The Task API enables developers to create custom processing modules that integrate into IPED’s processing pipeline.
AbstractTask Class
Package: iped.engine.task
Source: iped-engine/src/main/java/iped/engine/task/AbstractTask.java
The AbstractTask class is the base class for all processing tasks in IPED. Each worker thread maintains its own instances of tasks.
Creating a Custom Task
Extend AbstractTask and implement the required abstract methods:
import iped.engine.task.AbstractTask;
import iped.data.IItem;
import iped.configuration.Configurable;
import iped.engine.config.ConfigurationManager;
import java.util.List;
import java.util.Collections;
public class CustomTask extends AbstractTask {
@Override
public List<Configurable<?>> getConfigurables() {
// Return list of configuration objects
return Collections.emptyList();
}
@Override
public void init(ConfigurationManager configurationManager) throws Exception {
// Initialize task, load configurations, models, etc.
System.out.println("CustomTask initialized");
}
@Override
protected void process(IItem evidence) throws Exception {
// Process each item
String name = evidence.getName();
Long size = evidence.getLength();
// Perform analysis
if (name.endsWith(".pdf") && size > 1000000) {
evidence.addCategory("large-documents");
evidence.setExtraAttribute("documentSize", "large");
}
}
@Override
public void finish() throws Exception {
// Clean up resources
System.out.println("CustomTask finished");
}
}
Abstract Methods
getConfigurables()
Returns a list of Configurable objects containing task-specific configuration options. These are loaded at startup and passed to init(). Can be used by UIs to query task options.
import iped.configuration.Configurable;
import iped.engine.config.ConfigurationManager;
@Override
public List<Configurable<?>> getConfigurables() {
List<Configurable<?>> configurables = new ArrayList<>();
configurables.add(new CustomTaskConfig());
return configurables;
}
init()
init(ConfigurationManager configurationManager)

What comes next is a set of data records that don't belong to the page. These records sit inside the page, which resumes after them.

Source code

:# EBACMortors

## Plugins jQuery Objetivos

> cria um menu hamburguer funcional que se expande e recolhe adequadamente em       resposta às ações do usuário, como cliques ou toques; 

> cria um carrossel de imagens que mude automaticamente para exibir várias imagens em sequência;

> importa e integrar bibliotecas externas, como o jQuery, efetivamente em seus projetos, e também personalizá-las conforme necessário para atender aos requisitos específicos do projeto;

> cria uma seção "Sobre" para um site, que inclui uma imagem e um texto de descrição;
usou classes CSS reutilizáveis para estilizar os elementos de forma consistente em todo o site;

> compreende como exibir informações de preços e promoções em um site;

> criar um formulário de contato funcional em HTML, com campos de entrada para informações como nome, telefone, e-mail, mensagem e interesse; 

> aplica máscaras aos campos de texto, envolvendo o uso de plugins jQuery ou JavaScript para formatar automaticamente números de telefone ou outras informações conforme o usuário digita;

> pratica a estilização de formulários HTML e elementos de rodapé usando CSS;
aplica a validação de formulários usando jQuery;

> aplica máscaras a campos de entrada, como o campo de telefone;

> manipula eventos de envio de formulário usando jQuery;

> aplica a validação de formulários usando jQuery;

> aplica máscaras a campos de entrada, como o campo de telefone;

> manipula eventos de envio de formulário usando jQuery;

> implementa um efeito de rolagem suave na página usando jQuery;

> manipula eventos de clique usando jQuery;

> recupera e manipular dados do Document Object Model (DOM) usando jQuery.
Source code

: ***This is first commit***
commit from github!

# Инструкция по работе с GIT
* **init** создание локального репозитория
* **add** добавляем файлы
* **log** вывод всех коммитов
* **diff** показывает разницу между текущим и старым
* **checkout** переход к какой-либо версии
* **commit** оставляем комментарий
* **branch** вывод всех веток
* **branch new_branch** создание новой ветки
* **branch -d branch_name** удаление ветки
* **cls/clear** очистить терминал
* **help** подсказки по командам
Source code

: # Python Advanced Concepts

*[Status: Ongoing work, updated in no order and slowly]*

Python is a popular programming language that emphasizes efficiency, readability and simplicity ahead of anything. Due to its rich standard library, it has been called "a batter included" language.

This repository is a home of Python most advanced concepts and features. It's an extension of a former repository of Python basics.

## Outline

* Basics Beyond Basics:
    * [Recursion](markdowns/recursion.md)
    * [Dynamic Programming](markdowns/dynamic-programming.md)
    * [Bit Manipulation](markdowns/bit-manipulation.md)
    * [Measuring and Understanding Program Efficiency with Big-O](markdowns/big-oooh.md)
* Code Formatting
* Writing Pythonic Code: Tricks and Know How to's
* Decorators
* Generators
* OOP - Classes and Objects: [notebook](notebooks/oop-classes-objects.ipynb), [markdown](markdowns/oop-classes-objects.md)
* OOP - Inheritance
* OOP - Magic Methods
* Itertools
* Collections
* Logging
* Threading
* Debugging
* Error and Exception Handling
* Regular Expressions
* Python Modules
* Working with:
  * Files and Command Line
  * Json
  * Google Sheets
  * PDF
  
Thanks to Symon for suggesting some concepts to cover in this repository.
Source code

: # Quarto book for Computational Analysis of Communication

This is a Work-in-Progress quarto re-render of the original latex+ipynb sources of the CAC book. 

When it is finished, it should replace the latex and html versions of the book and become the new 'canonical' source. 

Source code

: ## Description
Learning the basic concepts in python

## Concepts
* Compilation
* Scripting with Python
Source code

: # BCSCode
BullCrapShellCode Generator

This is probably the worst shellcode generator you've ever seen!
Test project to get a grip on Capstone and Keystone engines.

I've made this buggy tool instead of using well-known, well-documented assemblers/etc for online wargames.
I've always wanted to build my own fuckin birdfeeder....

Performs task initialization. Called once per worker thread at startup. Use this to:
- Load task configurations
- Initialize models or resources
- Validate dependencies
- Set up per-thread state
private CustomTaskConfig config;
private MachineLearningModel model;
@Override
public void init(ConfigurationManager configurationManager) throws Exception {
// Load configuration
config = configurationManager.findObject(CustomTaskConfig.class);
// Load model (each worker gets its own instance)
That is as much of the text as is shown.